The notes Receivable account of a company includes receivables that are evidenced by promissory notes. Promissory notes are legally enforceable contracts/documents that state the face value of the receivables. These documents will formally outline the date when the face value is due, and the periodic interest payments to be made while the note is outstanding. The date when a receivable is due is called the maturity date. With long term investments the maturity date is often beyond one year, so the account should be listed in the long-term investment section of the balance sheet. However, if the maturity date of a note receivable is within one year, it should be disclosed as a current asset.
Notes receivable often arise because companies receive notes in exchange for the sale of an expensive items. For example, the Boeing Company, a major aircraft manufacturer, often receives notes in payment for sold aircraft. Alternatively, such notes can result from direct company loans to employees and others. It also happens that customers with large, overdue accounts are asked to sign promissory notes. Like accounts receivable, an estimate (often subjective) for uncollectibles must be provided for notes receivable.
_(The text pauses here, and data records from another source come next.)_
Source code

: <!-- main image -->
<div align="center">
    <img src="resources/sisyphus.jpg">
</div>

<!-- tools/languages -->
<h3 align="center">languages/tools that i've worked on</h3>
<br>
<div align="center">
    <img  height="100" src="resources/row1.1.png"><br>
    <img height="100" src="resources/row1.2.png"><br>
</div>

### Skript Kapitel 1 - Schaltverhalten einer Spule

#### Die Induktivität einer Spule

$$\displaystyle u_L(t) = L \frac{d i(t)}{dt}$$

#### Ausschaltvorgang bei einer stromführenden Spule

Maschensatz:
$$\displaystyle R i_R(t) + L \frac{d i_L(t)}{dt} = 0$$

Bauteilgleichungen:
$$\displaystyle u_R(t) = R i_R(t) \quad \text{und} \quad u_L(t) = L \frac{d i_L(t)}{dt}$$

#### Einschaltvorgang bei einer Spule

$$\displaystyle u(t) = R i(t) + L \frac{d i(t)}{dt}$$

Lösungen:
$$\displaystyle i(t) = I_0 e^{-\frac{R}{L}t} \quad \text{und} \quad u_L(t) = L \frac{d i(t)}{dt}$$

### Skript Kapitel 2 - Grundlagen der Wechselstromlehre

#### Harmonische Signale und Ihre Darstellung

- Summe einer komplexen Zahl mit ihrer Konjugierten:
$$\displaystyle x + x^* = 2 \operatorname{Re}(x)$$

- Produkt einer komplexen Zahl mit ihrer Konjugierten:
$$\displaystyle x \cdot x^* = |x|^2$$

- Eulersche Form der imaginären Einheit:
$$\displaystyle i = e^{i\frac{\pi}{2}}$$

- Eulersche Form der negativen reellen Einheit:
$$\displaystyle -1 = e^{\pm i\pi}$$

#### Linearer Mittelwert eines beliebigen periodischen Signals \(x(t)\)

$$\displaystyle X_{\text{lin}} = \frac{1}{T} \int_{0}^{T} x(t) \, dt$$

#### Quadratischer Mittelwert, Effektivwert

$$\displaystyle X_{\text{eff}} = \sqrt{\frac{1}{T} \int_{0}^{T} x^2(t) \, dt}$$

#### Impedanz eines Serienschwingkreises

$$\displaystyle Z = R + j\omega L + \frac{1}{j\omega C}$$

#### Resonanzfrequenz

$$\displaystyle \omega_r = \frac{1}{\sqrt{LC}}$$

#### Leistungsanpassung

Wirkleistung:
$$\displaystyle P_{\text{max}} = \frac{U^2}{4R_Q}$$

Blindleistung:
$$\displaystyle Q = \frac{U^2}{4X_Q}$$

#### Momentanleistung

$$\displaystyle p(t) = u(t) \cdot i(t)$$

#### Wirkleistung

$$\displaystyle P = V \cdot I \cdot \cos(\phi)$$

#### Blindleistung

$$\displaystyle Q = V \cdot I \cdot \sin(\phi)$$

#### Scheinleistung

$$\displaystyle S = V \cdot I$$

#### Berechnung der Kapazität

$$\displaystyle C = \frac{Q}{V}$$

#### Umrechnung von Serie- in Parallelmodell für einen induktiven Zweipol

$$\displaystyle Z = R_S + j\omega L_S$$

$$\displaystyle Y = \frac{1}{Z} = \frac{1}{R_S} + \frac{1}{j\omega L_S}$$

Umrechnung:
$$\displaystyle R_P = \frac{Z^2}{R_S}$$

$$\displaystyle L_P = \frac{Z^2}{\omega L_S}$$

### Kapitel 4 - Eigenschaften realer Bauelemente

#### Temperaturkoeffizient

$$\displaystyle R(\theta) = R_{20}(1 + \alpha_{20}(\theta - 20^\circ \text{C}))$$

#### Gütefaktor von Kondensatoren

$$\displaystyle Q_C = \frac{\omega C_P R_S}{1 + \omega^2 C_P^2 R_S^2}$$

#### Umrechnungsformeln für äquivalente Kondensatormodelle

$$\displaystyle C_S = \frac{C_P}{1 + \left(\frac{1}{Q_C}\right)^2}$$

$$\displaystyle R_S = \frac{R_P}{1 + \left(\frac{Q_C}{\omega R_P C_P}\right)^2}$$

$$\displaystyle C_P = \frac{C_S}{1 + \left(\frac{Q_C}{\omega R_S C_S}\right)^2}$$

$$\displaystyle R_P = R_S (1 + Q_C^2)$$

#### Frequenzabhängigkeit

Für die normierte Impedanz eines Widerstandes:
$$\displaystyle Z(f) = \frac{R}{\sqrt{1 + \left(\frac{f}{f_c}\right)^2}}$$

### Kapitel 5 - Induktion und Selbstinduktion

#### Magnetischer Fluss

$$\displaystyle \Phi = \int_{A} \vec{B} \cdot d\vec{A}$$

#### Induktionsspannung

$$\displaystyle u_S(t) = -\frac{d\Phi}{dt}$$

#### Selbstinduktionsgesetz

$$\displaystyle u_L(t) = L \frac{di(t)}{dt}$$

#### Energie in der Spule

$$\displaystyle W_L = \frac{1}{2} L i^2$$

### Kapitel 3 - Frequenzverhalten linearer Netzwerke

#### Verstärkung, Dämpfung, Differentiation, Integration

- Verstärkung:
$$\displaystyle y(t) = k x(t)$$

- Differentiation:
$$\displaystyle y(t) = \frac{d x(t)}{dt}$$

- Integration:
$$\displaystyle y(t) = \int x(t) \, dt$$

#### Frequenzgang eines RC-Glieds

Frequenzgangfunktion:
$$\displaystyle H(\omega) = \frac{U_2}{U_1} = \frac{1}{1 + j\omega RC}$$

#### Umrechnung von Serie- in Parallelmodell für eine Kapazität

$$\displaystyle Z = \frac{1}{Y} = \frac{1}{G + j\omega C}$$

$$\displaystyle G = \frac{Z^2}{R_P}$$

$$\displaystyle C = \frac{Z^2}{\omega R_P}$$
In addition to notes receivable, the long-term investment section of the balance sheet can include a number of other investments. Investments in debt and equity securities that are not intended to be sold in the near future represent other examples that are not intended to be sold in the near future. Most major U.S. companies have made a significant investments in the equity securities of other smaller companies, with the intent to exert long-term influence over their management. An example of this would be, Scott Paper Company, who reportedly invested $53 million in a smaller company which owned a pulp mill, forestland, and a tree plantation in Chile. This would be listed in the long-term investment section of its balance sheet. Users should learn as much as possible about such investments, usually by reading the footnotes, because they signal areas where management has chosen to devote considerable attention.
The cash value of life insurance, the amount for which ordinary insurance policies held on the lives of company officers can be cashed in, and the assets of investment funds designed to finance future events, like plant expansions and debt payments, also appear in this section of the balance sheet. The dollar amounts in these accounts, which are relatively small for most major U.S. Companies, normally equal to the costs of acquiring them.